RECORDS FOR THIS EXERCISE.
**********

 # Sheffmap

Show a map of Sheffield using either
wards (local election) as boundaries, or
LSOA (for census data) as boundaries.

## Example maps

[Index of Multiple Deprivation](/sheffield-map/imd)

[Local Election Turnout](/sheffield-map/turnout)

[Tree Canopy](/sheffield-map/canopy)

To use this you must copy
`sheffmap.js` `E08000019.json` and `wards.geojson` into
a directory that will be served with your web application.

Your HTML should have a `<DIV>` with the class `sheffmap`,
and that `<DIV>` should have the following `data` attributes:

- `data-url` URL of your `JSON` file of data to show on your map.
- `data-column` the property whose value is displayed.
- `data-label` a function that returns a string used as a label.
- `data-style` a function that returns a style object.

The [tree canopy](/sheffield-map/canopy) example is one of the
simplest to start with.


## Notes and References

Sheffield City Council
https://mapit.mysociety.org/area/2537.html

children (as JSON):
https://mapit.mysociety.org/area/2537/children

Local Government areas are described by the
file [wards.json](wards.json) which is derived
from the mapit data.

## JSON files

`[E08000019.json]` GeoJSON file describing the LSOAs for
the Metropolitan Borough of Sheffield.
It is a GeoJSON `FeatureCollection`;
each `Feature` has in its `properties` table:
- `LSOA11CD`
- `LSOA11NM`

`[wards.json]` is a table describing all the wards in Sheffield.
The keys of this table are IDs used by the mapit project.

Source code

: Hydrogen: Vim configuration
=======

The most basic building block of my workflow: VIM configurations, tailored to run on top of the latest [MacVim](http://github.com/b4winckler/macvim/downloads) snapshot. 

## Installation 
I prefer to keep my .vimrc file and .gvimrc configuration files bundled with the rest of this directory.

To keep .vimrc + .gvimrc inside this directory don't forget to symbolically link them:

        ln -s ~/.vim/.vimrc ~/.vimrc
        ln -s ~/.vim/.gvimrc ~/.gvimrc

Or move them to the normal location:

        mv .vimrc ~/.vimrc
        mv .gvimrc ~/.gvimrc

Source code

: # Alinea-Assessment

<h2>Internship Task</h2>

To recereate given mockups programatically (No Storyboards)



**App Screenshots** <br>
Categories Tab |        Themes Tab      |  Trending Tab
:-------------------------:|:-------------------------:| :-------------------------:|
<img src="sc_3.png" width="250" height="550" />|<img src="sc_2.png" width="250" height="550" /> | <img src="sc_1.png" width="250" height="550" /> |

**********

TASK GOAL. What is needed is an exact copy of the lines from the one containing "## Installation" to the end of the data; please add nothing else.

EXERCISE ANSWER.
## Installation 
I prefer to keep my .vimrc file and .gvimrc configuration files bundled with the rest of this directory.

To keep .vimrc + .gvimrc inside this directory don't forget to symbolically link them:

        ln -s ~/.vim/.vimrc ~/.vimrc
        ln -s ~/.vim/.gvimrc ~/.gvimrc

Or move them to the normal location:

        mv .vimrc ~/.vimrc
        mv .gvimrc ~/.gvimrc

Source code

: # Alinea-Assessment

<h2>Internship Task</h2>

To recereate given mockups programatically (No Storyboards)



**App Screenshots** <br>
Categories Tab |        Themes Tab      |  Trending Tab
:-------------------------:|:-------------------------:| :-------------------------:|
<img src="sc_3.png" width="250" height="550" />|<img src="sc_2.png" width="250" height="550" /> | <img src="sc_1.png" width="250" height="550" /> |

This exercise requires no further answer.